◆ **Problem to solve**:
Which lines of the entries below run from the one holding "should be delivered." to the one holding "of the range.", inclusive? Set down exactly those lines and no others.

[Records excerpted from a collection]
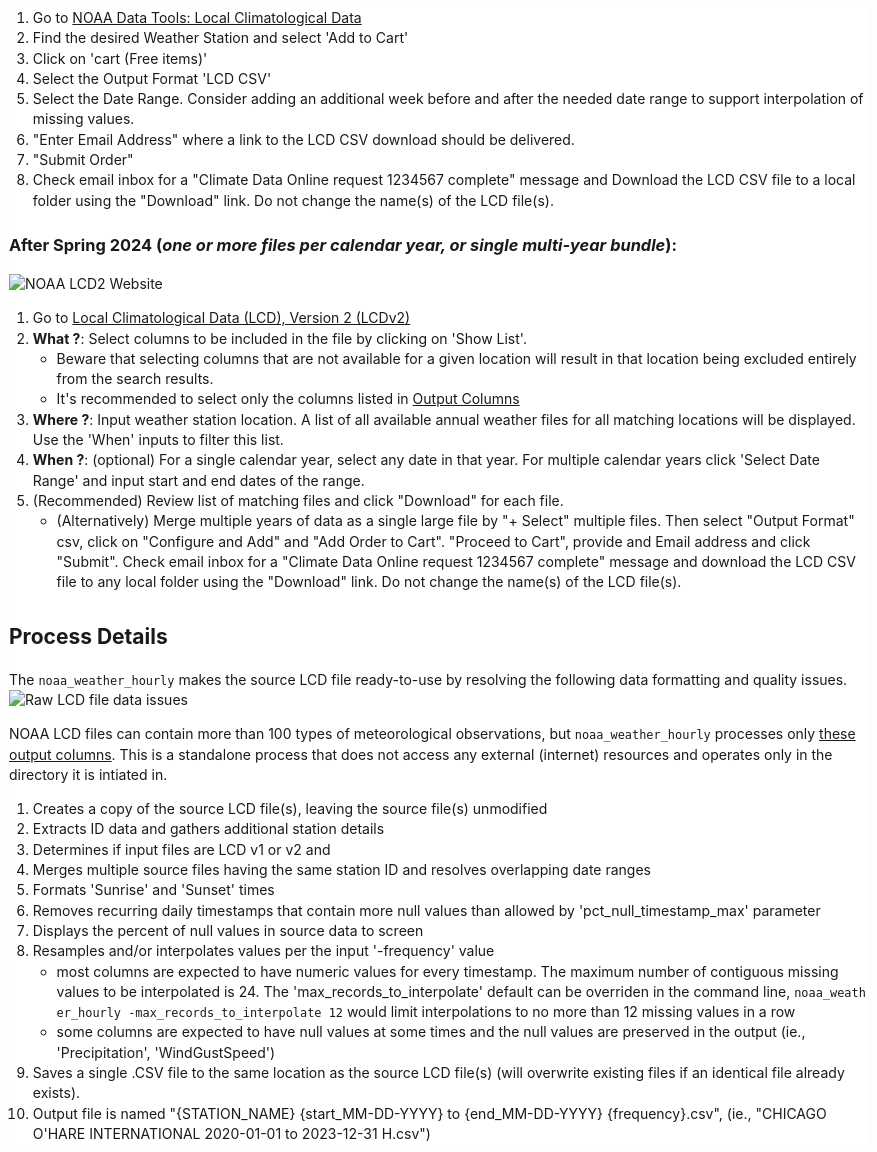 1. Go to [NOAA Data Tools: Local Climatological Data](https://www.ncdc.noaa.gov/cdo-web/datatools/lcd)
2. Find the desired Weather Station and select 'Add to Cart'
3. Click on 'cart (Free items)'
4. Select the Output Format 'LCD CSV'
5. Select the Date Range.  Consider adding an additional week before and after the needed date range to support interpolation of missing values.
6. "Enter Email Address" where a link to the LCD CSV download should be delivered.
7. "Submit Order"
8. Check email inbox for a "Climate Data Online request 1234567 complete" message and Download the LCD CSV file to a local folder using the "Download" link.  Do not change the name(s) of the LCD file(s).

### After Spring 2024 (_one or more files per calendar year, or single multi-year bundle_):
<img alt="NOAA LCD2 Website" width="600px" src="images\NOAA_LCD2_data_tools_website.PNG" />
    
1. Go to [Local Climatological Data (LCD), Version 2 (LCDv2)](https://www.ncei.noaa.gov/access/search/data-search/local-climatological-data-v2)
2. __What ?__: Select columns to be included in the file by clicking on 'Show List'.    
    - Beware that selecting columns that are not available for a given location will result in that location being excluded entirely from the search results.  
    - It's recommended to select only the columns listed in  [Output Columns](#output-columns)  
3. __Where ?__:  Input weather station location.  A list of all available annual weather files for all matching locations will be displayed.  Use the 'When' inputs to filter this list.
4. __When ?__:  (optional) For a single calendar year, select any date in that year.  For multiple calendar years click 'Select Date Range' and input start and end dates of the range.
5. (Recommended) Review list of matching files and click "Download" for each file.
    - (Alternatively) Merge multiple years of data as a single large file by "+ Select" multiple files.  Then select "Output Format" csv, click on "Configure and Add" and "Add Order to Cart".  "Proceed to Cart", provide and Email address and click "Submit".  Check email inbox for a "Climate Data Online request 1234567 complete" message and download the LCD CSV file to any local folder using the "Download" link.  Do not change the name(s) of the LCD file(s).  

## Process Details
The `noaa_weather_hourly` makes the source LCD file ready-to-use by resolving the following data formatting and quality issues.  
<img alt="Raw LCD file data issues" width="600px" src='images\Raw LCD file data issues.PNG' />
    
NOAA LCD files can contain more than 100 types of meteorological observations, but `noaa_weather_hourly` processes only [these output columns](#output-columns).  This is a standalone process that does not access any external (internet) resources and operates only in the directory it is intiated in.

1. Creates a copy of the source LCD file(s), leaving the source file(s) unmodified
2. Extracts ID data and gathers additional station details
3. Determines if input files are LCD v1 or v2 and 
3. Merges multiple source files having the same station ID and resolves overlapping date ranges
4. Formats 'Sunrise' and 'Sunset' times
5. Removes recurring daily timestamps that contain more null values than allowed by 'pct_null_timestamp_max' parameter
6. Displays the percent of null values in source data to screen
7. Resamples and/or interpolates values per the input '-frequency' value
    - most columns are expected to have numeric values for every timestamp.  The maximum number of contiguous missing values to be interpolated is 24.  The 'max_records_to_interpolate' default can be overriden in the command line, `noaa_weather_hourly -max_records_to_interpolate 12` would limit interpolations to no more than 12 missing values in a row 
    - some columns are expected to have null values at some times and the null values are preserved in the output (ie., 'Precipitation', 'WindGustSpeed') 
8. Saves a single .CSV file to the same location as the source LCD file(s) (will overwrite existing files if an identical file already exists).
9. Output file is named "{STATION_NAME} {start_MM-DD-YYYY} to {end_MM-DD-YYYY} {frequency}.csv", (ie.,
    "CHICAGO O'HARE INTERNATIONAL 2020-01-01 to 2023-12-31 H.csv")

◆ **Response to this exercise**:
6. "Enter Email Address" where a link to the LCD CSV download should be delivered.
7. "Submit Order"
8. Check email inbox for a "Climate Data Online request 1234567 complete" message and Download the LCD CSV file to a local folder using the "Download" link.  Do not change the name(s) of the LCD file(s).

### After Spring 2024 (_one or more files per calendar year, or single multi-year bundle_):
<img alt="NOAA LCD2 Website" width="600px" src="images\NOAA_LCD2_data_tools_website.PNG" />
    
1. Go to [Local Climatological Data (LCD), Version 2 (LCDv2)](https://www.ncei.noaa.gov/access/search/data-search/local-climatological-data-v2)
2. __What ?__: Select columns to be included in the file by clicking on 'Show List'.    
    - Beware that selecting columns that are not available for a given location will result in that location being excluded entirely from the search results.  
    - It's recommended to select only the columns listed in  [Output Columns](#output-columns)  
3. __Where ?__:  Input weather station location.  A list of all available annual weather files for all matching locations will be displayed.  Use the 'When' inputs to filter this list.
4. __When ?__:  (optional) For a single calendar year, select any date in that year.  For multiple calendar years click 'Select Date Range' and input start and end dates of the range.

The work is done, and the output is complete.